This is what you hope for. That you play through the entire season, and at the end, have a chance to raise a banner. Michigan State has the chance to do that on Sunday. The Spartans can raise a Big Ten Championship banner for the third year in a row with a win over Ohio State on senior day in East Lansing. It will be no easy task, but winning championships never are.
So let’s get into the matchup with the Buckeyes (4:30 p.m. EST at the Breslin Center).
Ohio State comes in with a 21-9 record, same as MSU. They are 11-8 in Big Ten play, placing them in a three-way tie for fifth place.
They are the number eighth ranked team in Kenpom, one spot behind the Spartans. Like MSU they are fairly balanced, checking in as the number 15 offense and number 17 defense per Kenpom.
Also like MSU, they come in riding a four game winning streak, including wins over Maryland, Michigan, and Illinois. However, all of those wins did come at home, with the lone road victory in that stretch over Nebraska.
On offense the Buckeyes are a solid, but not overly impressive team. They are 56th nationally in eFG percent, 66th in offensive rebounding, and 72nd in free throw rate.
Their eFG percent is helped by being a good three-point shooting team, 19th best in the country at 37.4 percent. Inside the arc however, they are right around the national average at 49.6 percent. This is one of the reasons why OSU ranks 331st in the country in percentage of points from two-pointers at 43.7 percent.
While they aren’t great at getting to the free throw line, they are above average, and when they do they convert at a 74.9 percent rate.
One area where the Buckeyes have struggled is with turnovers. Their turnover rate is over 19 percent, and ranks 207th overall. Most of these are unforced turnovers, as they are 321st nationally in non-steal turnover percentage. So it isn’t that they are prone to being pick-pocketed as much as they are careless.
On the defensive side the numbers are pretty consistent. OSU is 30th in defensive eFG percent, in large part thanks to great interior defense. The Buckeyes allow the 11th lowest two-point shooting percentage in the country. On the perimeter, they give up slightly higher than the national average on three-point shots.
OSU is 62nd in defensive rebounding, and 101st in opponent free throw rate. They are an above average shot blocking team, but not great.
Much like the Spartans, OSU doesn’t come up with a lot of steals. They rank 293rd in defensive steal rate at 7.5 percent, although their opponents do tend to turn the ball over on their own at an above average rate.
Players to Watch
Kaleb Wesson is the man for Ohio State, as he goes, they go. The 6-foot-9 junior is averaging 14.2 points, 9.4 rebounds, two assists, and one block per game. He’s shooting 46.4 percent from two, and an impressive 43.3 percent from three. That is no small sample size either as Wesson has attempted 104 threes, second most on the team.
Wesson also is adept at drawing fouls and getting to the free throw line, where he shoots over 72 percent.
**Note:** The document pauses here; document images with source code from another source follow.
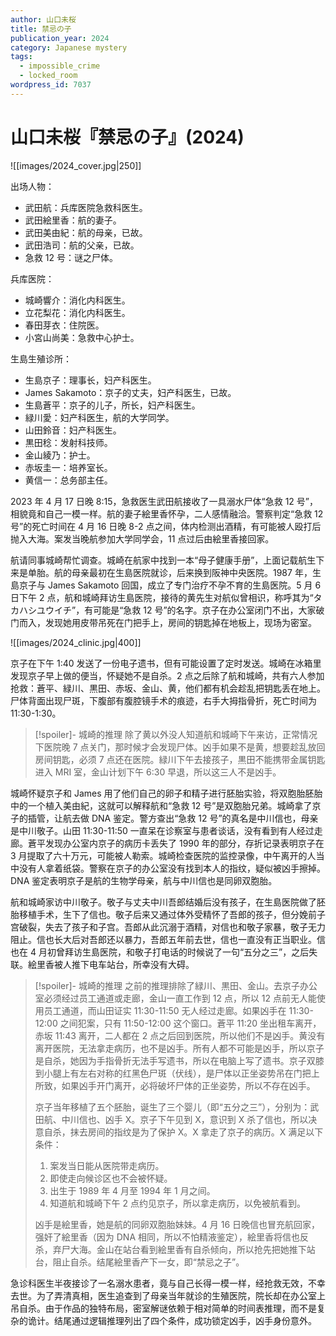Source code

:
 ```yaml
---
author: 山口未桜
title: 禁忌の子
publication_year: 2024
category: Japanese mystery
tags:
  - impossible_crime
  - locked_room
wordpress_id: 7037
---
```


# 山口未桜『禁忌の子』(2024)

![[images/2024_cover.jpg|250]]

出场人物：
* 武田航：兵库医院急救科医生。
* 武田絵里香：航的妻子。
* 武田美由紀：航的母亲，已故。
* 武田浩司：航的父亲，已故。
* 急救 12 号：谜之尸体。

兵库医院：
* 城崎響介：消化内科医生。
* 立花梨花：消化内科医生。
* 春田芽衣：住院医。
* 小宮山尚美：急救中心护士。

生島生殖诊所：
* 生島京子：理事长，妇产科医生。
* James Sakamoto：京子的丈夫，妇产科医生，已故。
* 生島蒼平：京子的儿子，所长，妇产科医生。
* 緑川愛：妇产科医生，航的大学同学。
* 山田鈴音：妇产科医生。
* 黒田稔：发射科技师。
* 金山綾乃：护士。
* 赤坂圭一：培养室长。
* 黄信一：总务部主任。

2023 年 4 月 17 日晚 8:15，急救医生武田航接收了一具溺水尸体“急救 12 号”，相貌竟和自己一模一样。航的妻子絵里香怀孕，二人感情融洽。警察判定“急救 12 号”的死亡时间在 4 月 16 日晚 8-2 点之间，体内检测出酒精，有可能被人殴打后抛入大海。案发当晚航参加大学同学会，11 点过后由絵里香接回家。

航请同事城崎帮忙调查。城崎在航家中找到一本“母子健康手册”，上面记载航生下来是单胎。航的母亲最初在生島医院就诊，后来换到阪神中央医院。1987 年，生島京子与 James Sakamoto 回国，成立了专门治疗不孕不育的生島医院。5 月 6 日下午 2 点，航和城崎拜访生島医院，接待的黄先生对航似曾相识，称呼其为“タカハシユウイチ”，有可能是“急救 12 号”的名字。京子在办公室闭门不出，大家破门而入，发现她用皮带吊死在门把手上，房间的钥匙掉在地板上，现场为密室。

![[images/2024_clinic.jpg|400]]

京子在下午 1:40 发送了一份电子遗书，但有可能设置了定时发送。城崎在冰箱里发现京子早上做的便当，怀疑她不是自杀。2 点之后除了航和城崎，共有六人参加抢救：蒼平、緑川、黒田、赤坂、金山、黄，他们都有机会趁乱把钥匙丢在地上。尸体背面出现尸斑，下腹部有腹腔镜手术的痕迹，右手大拇指骨折，死亡时间为 11:30-1:30。

> [!spoiler]- 城崎的推理
> 除了黄以外没人知道航和城崎下午来访，正常情况下医院晚 7 点关门，那时候才会发现尸体。凶手如果不是黄，想要趁乱放回房间钥匙，必须 7 点还在医院。緑川下午去接孩子，黒田不能携带金属钥匙进入 MRI 室，金山计划下午 6:30 早退，所以这三人不是凶手。

城崎怀疑京子和 James 用了他们自己的卵子和精子进行胚胎实验，将双胞胎胚胎中的一个植入美由紀，这就可以解释航和“急救 12 号”是双胞胎兄弟。城崎拿了京子的插管，让航去做 DNA 鉴定。警方查出“急救 12 号”的真名是中川信也，母亲是中川敬子。山田 11:30-11:50 一直呆在诊察室与患者谈话，没有看到有人经过走廊。蒼平发现办公室内京子的病历卡丢失了 1990 年的部分，存折记录表明京子在 3 月提取了六十万元，可能被人勒索。城崎检查医院的监控录像，中午离开的人当中没有人拿着纸袋。警察在京子的办公室没有找到本人的指纹，疑似被凶手擦掉。DNA 鉴定表明京子是航的生物学母亲，航与中川信也是同卵双胞胎。

航和城崎家访中川敬子。敬子与丈夫中川吾郎结婚后没有孩子，在生島医院做了胚胎移植手术，生下了信也。敬子后来又通过体外受精怀了吾郎的孩子，但分娩前子宫破裂，失去了孩子和子宫。吾郎从此沉溺于酒精，对信也和敬子家暴，敬子无力阻止。信也长大后对吾郎还以暴力，吾郎五年前去世，信也一直没有正当职业。信也在 4 月初曾拜访生島医院，和敬子打电话的时候说了一句“五分之三”，之后失联。絵里香被人推下电车站台，所幸没有大碍。

> [!spoiler]- 城崎的推理
> 之前的推理排除了緑川、黒田、金山。去京子办公室必须经过员工通道或走廊，金山一直工作到 12 点，所以 12 点前无人能使用员工通道，而山田证实 11:30-11:50 无人经过走廊。如果凶手在 11:30-12:00 之间犯案，只有 11:50-12:00 这个窗口。蒼平 11:20 坐出租车离开，赤坂 11:43 离开，二人都在 2 点之后回到医院，所以他们不是凶手。黄没有离开医院，无法拿走病历，也不是凶手。所有人都不可能是凶手，所以京子是自杀，她因为手指骨折无法手写遗书，所以在电脑上写了遗书。京子双膝到小腿上有左右对称的红黑色尸斑（伏线），是尸体以正坐姿势吊在门把上所致，如果凶手开门离开，必将破坏尸体的正坐姿势，所以不存在凶手。
> 
> 京子当年移植了五个胚胎，诞生了三个婴儿（即“五分之三”），分别为：武田航、中川信也、凶手 X。京子下午见到 X，意识到 X 杀了信也，所以决意自杀，抹去房间的指纹是为了保护 X。X 拿走了京子的病历。X 满足以下条件：
> 
> 1. 案发当日能从医院带走病历。
> 2. 即使走向候诊区也不会被怀疑。
> 3. 出生于 1989 年 4 月至 1994 年 1 月之间。
> 4. 知道航和城崎下午 2 点约见京子，所以拿走病历，以免被航看到。
> 
> 凶手是絵里香，她是航的同卵双胞胎妹妹。4 月 16 日晚信也冒充航回家，强奸了絵里香（因为 DNA 相同，所以不怕精液鉴定），絵里香将信也反杀，弃尸大海。金山在站台看到絵里香有自杀倾向，所以抢先把她推下站台，阻止自杀。结尾絵里香产下一女，即“禁忌之子”。

急诊科医生半夜接诊了一名溺水患者，竟与自己长得一模一样，经抢救无效，不幸去世。为了弄清真相，医生追查到了母亲当年就诊的生殖医院，院长却在办公室上吊自杀。由于作品的独特布局，密室解谜依赖于相对简单的时间表推理，而不是复杂的诡计。结尾通过逻辑推理列出了四个条件，成功锁定凶手，凶手身份意外。
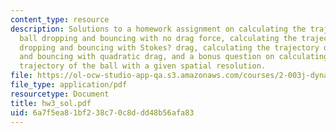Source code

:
 ```yaml
---
content_type: resource
description: Solutions to a homework assignment on calculating the trajectory of a
  ball dropping and bouncing with no drag force, calculating the trajectory of a ball
  dropping and bouncing with Stokes? drag, calculating the trajectory of a ball dropping
  and bouncing with quadratic drag, and a bonus question on calculating a more accurate
  trajectory of the ball with a given spatial resolution.
file: https://ol-ocw-studio-app-qa.s3.amazonaws.com/courses/2-003j-dynamics-and-control-i-fall-2007/6a7f5ea81bf238c70c8ddd48b56afa83_hw3_sol.pdf
file_type: application/pdf
resourcetype: Document
title: hw3_sol.pdf
uid: 6a7f5ea8-1bf2-38c7-0c8d-dd48b56afa83
---
```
Sophomore guard Duane Washington Jr. is second on the team in scoring at 11.3 points per game. Washington makes an average of two three-pointers per game, and leads the team in attempts and makes from beyond the arc. He shoots just under 40 percent from deep.
The elder Wesson brother, Andre, is averaging 9.2 points and four rebounds per game. He is also a threat from outside, shooting 42.6 percent from three on 101 attempts. He also is an even 50 percent inside the arc and over 81 percent at the charity stripe.
Junior point guard CJ Walker leads the Bucks with 3.5 assists per game and also chips in 8.6 points per contest. Walker is not nearly the shooting threat, at just over 32 percent from three, but he is a good free throw shooter and is almost 48 percent t on twos. He also leads the team with 1.3 steals per game.
Obviously defending the perimeter is going to be important in this game. Over the last nine games, teams are averaging eight made three-pointers per game against MSU. Now that comes on a pretty high volume of shots, with teams taking over 25 threes per game, so the shooting percentage is pretty low overall. But OSU can really shoot it from outside, so MSU is going to need to deny them quality looks, or you could see something similar to the first half of the Penn State game.
The bottom line is that these are two very good teams according to the numbers, and nothing is a given. That being said, Cassius Winston on senior day with a chance to hang a Big Ten title banner is not someone I’m going to bet against.